THE SUPREME COURT OF THE
FEDERATED STATES OF MICRONESIA
Cite as Mid-Pacific Construction Co. v. Semes (II), [1993] FMSC 45; 6 FSM Intrm. 180 (Pohnpei 1993)


[1993] FMSC 45; [6 FSM Intrm. 180]


MID-PACIFIC CONSTRUCTION CO., INC., on Assignment for Benefit of Creditors,
and AMBROS T. SENDA,
Plaintiffs,


vs.


HERMAN SEMES and HATLER GALLEN,
Defendants.


HERMAN SEMES and HATLER GALLEN,
Third Party Plaintiffs,


vs.


FEDERATED STATES OF MICRONESIA,
Third Party Defendant.


CIVIL ACTION NO. 1992-041


ORDER DENYING MOTION TO DISMISS


Martin Yinug
Associate Justice


Decided: September 7, 1993


APPEARANCES:


For the Plaintiff:
Daniel J. Berman, Esq.
Rush, Moore, Craven, Sutton, Morry & Beh
2000 Hawaii Tower
745 Fort Street
Honolulu, Hawaii 96813


For the Defendant (Herman Semes):
Sungiwo Hadley, Trial Counselor
Micronesian Legal Services Corporation
P.O. Box 129
Kolonia, Pohnpei 96941


[6 FSM Intrm. 181]


For the Defendant (Hatler Gallen):
John Brackett, Esq.
P.O. Box 208
Kolonia, Pohnpei 96941


* * * *


HEADNOTES


Remedies - Election of Remedies
Under the doctrine of election of remedies, a plaintiff cannot pursue two or more remedies which are inconsistent with each other, i.e. the assertion of one remedy directly contradicts or repudiates the other. The test is whether the assertion of one remedy involves the negation or repudiation of the other at a time when full knowledge of the facts would indicate a choice between the forms of redress. Mid-Pacific Constr. Co. v. Semes (II), [1993] FMSC 45; 6 FSM Intrm. 180, 183 (Pon. 1993).


Remedies - Election of Remedies
Election of remedies as a bar to plaintiff's action does not apply in a case where plaintiff had no knowledge or reason to know of fraud affecting his choice of action or where his original choice was based unknowingly on false information. Mid-Pacific Constr. Co. v. Semes (II), [1993] FMSC 45; 6 FSM Intrm. 180, 184 (Pon. 1993).
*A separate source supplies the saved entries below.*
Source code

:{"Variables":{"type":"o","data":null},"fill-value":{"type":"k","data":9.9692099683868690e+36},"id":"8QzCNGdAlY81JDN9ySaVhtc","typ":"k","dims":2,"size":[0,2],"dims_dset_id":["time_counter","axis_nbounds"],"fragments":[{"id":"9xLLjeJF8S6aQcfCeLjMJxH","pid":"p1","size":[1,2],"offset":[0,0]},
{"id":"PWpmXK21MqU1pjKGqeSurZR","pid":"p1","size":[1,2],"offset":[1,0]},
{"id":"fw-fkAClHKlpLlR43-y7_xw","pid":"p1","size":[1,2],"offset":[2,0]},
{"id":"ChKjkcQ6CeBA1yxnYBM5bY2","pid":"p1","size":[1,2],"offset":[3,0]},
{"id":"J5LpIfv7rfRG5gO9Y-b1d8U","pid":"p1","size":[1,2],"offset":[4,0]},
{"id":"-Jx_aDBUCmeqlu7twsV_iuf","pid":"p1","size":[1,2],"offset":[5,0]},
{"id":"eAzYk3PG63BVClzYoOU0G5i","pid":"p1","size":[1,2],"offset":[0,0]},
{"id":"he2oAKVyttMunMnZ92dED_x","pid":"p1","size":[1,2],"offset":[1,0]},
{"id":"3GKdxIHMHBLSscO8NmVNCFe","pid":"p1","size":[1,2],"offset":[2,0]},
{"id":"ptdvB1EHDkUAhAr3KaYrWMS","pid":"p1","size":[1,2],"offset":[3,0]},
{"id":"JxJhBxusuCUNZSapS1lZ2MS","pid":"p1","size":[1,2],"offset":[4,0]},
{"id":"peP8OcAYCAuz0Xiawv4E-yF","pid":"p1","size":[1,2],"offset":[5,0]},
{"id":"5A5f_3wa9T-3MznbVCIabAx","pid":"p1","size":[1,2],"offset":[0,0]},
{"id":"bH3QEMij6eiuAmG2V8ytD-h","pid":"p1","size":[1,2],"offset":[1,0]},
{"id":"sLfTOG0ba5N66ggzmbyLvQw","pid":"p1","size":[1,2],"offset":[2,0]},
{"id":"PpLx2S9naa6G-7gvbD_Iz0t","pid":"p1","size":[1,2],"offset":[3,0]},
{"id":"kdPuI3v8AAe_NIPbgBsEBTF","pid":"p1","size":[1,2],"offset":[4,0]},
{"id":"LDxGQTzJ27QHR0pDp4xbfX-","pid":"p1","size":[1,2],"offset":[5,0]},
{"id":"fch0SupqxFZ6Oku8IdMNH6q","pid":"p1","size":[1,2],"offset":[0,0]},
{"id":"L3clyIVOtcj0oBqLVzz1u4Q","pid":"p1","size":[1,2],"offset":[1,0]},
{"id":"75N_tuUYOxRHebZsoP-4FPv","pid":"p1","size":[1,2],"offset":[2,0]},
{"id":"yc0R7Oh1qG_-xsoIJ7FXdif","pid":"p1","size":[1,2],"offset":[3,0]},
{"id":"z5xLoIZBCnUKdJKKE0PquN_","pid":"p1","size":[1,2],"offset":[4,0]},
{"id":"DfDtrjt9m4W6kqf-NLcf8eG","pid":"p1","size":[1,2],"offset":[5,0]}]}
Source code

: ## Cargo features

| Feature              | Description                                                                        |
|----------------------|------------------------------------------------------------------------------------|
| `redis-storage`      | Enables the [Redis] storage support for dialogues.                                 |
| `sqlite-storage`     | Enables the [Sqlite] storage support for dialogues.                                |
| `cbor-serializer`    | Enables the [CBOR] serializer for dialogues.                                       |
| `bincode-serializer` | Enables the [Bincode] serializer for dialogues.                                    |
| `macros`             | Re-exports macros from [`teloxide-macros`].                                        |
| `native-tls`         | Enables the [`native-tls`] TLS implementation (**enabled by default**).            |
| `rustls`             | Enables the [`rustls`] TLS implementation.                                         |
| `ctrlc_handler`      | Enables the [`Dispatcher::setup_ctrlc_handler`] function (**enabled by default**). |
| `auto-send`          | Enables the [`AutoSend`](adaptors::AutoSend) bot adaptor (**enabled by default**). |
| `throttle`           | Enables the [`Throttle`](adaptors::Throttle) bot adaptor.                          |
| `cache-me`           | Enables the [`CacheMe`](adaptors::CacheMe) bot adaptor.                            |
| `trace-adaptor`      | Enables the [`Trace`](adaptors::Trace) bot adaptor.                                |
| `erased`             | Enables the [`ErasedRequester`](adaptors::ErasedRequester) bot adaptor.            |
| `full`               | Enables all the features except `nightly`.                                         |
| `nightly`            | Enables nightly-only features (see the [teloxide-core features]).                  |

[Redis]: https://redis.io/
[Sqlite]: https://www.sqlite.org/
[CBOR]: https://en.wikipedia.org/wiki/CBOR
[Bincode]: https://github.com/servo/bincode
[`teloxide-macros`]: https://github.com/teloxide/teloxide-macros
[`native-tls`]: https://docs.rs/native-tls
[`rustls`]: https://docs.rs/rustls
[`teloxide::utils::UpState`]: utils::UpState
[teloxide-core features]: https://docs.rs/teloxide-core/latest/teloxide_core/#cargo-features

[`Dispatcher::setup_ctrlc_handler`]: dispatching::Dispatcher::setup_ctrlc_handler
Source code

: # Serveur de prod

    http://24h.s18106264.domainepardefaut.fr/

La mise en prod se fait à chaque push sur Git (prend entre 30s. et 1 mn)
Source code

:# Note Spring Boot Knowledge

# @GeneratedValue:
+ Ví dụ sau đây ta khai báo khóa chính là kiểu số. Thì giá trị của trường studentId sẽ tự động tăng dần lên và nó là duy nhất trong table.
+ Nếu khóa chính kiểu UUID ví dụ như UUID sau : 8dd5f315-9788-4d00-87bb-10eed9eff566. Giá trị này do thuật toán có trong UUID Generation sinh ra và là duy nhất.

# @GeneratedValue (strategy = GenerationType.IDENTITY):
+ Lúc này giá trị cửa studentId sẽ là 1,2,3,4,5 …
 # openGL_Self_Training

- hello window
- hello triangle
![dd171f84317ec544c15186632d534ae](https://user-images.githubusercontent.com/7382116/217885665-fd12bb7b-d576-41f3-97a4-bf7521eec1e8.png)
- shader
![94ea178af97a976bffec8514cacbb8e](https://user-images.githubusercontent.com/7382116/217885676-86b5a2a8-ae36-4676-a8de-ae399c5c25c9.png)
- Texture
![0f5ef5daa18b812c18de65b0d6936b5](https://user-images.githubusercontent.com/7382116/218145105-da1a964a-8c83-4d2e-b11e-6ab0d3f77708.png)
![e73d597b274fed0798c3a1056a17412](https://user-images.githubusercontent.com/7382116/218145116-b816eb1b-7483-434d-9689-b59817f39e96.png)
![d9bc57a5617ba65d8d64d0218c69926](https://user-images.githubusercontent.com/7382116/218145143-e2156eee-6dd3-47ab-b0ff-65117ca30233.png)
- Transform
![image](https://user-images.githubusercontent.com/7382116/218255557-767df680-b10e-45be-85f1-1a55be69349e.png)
Civil Procedure - Res Judicata
The doctrine of merger holds that a plaintiff cannot maintain an action on a claim or part of a claim for which he has already recovered a valid final judgment since the original claim becomes merged in the judgment and thereafter plaintiff's rights are upon the judgment, not the original claim. Mid-Pacific Constr. Co. v. Semes (II), [1993] FMSC 45; 6 FSM Intrm. 180, 184 & n.2 (Pon. 1993).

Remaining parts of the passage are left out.